Outside of France, Aligoté can be found in Switzerland (≈ 50 acres) and several eastern European countries such as Bulgaria (≈ 2700 acres), Moldova (≈ 39,000 acres), Romania (≈ 18,000 acres), Russia (≈ 1,000 acres) and Ukarine where the grape accounts for 11% of total vineyard area with ≈ 24,000 acres.
In the US, California winemaker Jed Steele makes an example in Washington State called Shooting Star sourced from 2 acres of Aligoté planted in the Yakima Valley by the Newhouse family in the 1970s. Josh Jensen of Calera has also experimented with the variety in the high-altitude Mt. Harlan AVA in the Gabilan Mountains of San Benito County, California.

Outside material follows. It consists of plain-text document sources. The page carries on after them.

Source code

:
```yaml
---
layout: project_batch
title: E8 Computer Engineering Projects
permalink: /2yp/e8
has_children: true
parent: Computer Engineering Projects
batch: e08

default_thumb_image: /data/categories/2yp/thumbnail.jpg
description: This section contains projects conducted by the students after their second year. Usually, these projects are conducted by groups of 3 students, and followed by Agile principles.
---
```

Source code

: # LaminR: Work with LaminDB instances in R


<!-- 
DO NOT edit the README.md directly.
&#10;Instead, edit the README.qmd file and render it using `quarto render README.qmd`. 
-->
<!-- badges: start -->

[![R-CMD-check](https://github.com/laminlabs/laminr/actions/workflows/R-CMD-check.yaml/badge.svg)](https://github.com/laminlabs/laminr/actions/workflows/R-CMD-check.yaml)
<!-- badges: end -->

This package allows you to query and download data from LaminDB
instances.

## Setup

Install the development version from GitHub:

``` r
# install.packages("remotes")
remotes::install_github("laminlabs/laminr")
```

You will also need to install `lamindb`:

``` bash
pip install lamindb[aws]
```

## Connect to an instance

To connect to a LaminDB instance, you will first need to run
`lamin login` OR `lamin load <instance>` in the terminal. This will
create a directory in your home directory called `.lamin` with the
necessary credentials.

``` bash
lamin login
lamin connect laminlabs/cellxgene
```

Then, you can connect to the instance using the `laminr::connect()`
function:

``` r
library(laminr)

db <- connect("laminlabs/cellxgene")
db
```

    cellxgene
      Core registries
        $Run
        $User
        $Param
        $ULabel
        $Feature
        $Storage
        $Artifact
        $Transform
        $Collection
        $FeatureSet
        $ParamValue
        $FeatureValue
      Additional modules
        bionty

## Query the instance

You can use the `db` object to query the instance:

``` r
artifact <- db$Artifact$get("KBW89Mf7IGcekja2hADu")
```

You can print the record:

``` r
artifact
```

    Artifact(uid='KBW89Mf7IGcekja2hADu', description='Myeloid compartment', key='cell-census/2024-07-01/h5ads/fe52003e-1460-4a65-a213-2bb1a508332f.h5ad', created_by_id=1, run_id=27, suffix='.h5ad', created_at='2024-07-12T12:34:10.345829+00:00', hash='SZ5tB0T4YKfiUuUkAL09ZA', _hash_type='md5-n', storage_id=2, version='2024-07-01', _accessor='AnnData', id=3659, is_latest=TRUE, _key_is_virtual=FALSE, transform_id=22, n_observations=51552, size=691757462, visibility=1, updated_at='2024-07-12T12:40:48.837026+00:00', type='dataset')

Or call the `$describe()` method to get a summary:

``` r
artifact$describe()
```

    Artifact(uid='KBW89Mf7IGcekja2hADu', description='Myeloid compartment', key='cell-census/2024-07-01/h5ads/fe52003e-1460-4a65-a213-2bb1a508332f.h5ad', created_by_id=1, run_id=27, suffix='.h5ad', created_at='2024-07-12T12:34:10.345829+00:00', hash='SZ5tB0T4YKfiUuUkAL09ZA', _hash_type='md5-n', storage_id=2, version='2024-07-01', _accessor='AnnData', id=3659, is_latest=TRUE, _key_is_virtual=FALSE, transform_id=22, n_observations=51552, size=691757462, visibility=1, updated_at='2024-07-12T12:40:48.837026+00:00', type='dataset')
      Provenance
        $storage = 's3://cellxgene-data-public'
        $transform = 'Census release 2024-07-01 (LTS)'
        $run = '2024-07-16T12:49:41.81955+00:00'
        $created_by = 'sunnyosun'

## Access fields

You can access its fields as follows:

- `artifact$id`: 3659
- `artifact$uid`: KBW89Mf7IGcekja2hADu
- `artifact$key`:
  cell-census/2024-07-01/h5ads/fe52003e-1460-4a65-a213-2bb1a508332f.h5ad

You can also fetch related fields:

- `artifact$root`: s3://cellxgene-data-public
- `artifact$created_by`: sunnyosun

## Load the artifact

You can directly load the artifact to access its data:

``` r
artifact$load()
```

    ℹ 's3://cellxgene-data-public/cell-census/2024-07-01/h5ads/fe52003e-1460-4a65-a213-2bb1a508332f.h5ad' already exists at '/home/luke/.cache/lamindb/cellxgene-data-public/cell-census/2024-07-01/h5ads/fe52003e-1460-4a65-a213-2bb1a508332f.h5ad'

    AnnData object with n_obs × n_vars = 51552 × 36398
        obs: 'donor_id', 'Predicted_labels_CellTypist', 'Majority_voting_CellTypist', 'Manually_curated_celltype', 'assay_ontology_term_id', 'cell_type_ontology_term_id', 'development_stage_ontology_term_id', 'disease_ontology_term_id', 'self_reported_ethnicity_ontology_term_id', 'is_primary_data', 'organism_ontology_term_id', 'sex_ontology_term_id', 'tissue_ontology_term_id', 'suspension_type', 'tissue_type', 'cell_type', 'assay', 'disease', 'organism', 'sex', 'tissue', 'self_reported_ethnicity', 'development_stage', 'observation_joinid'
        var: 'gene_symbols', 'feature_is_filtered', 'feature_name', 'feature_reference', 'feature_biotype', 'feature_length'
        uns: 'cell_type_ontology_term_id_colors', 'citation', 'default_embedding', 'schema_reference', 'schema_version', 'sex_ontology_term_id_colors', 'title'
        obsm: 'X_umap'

Medium plus intensity nose with citrus and fresh cut white flowers. A little grassy. Makes me think of a Sauvignon blanc.
The mouthfeel has surprising weight with a medium plus body that helps balance the medium plus acidity. It rounds it out and keeps the wine mouthwatering rather than bitey. Apple flavors appear alongside the citrus (lemon) and fresh floral notes carrying through from the bouquet. The grassiness doesn’t, though, which has my thoughts shifting from comparing it to a Sauvignon blanc to something closer to an unoaked Chardonnay from the Macon-Village.
In Brave New Burgs, I summed up my tasting note on the 2015 Cave de Genouilly Bourgogne Aligoté “As if a Sauvignon blanc and an unoaked Chardonnay had a baby. Great mouthfeel with weight. Smooth but fresh.”
The wine has a lot of character that makes it enjoyable on its own but with its mouthwatering acidity, I thinks it place to shine is with food. At around $15-18, its combination of fruit, acidity and structure gives great flexibility on the table letting it pair with anything from white and shellfish to fatty tuna and salmon as well as vegetarian fare, poultry and pork.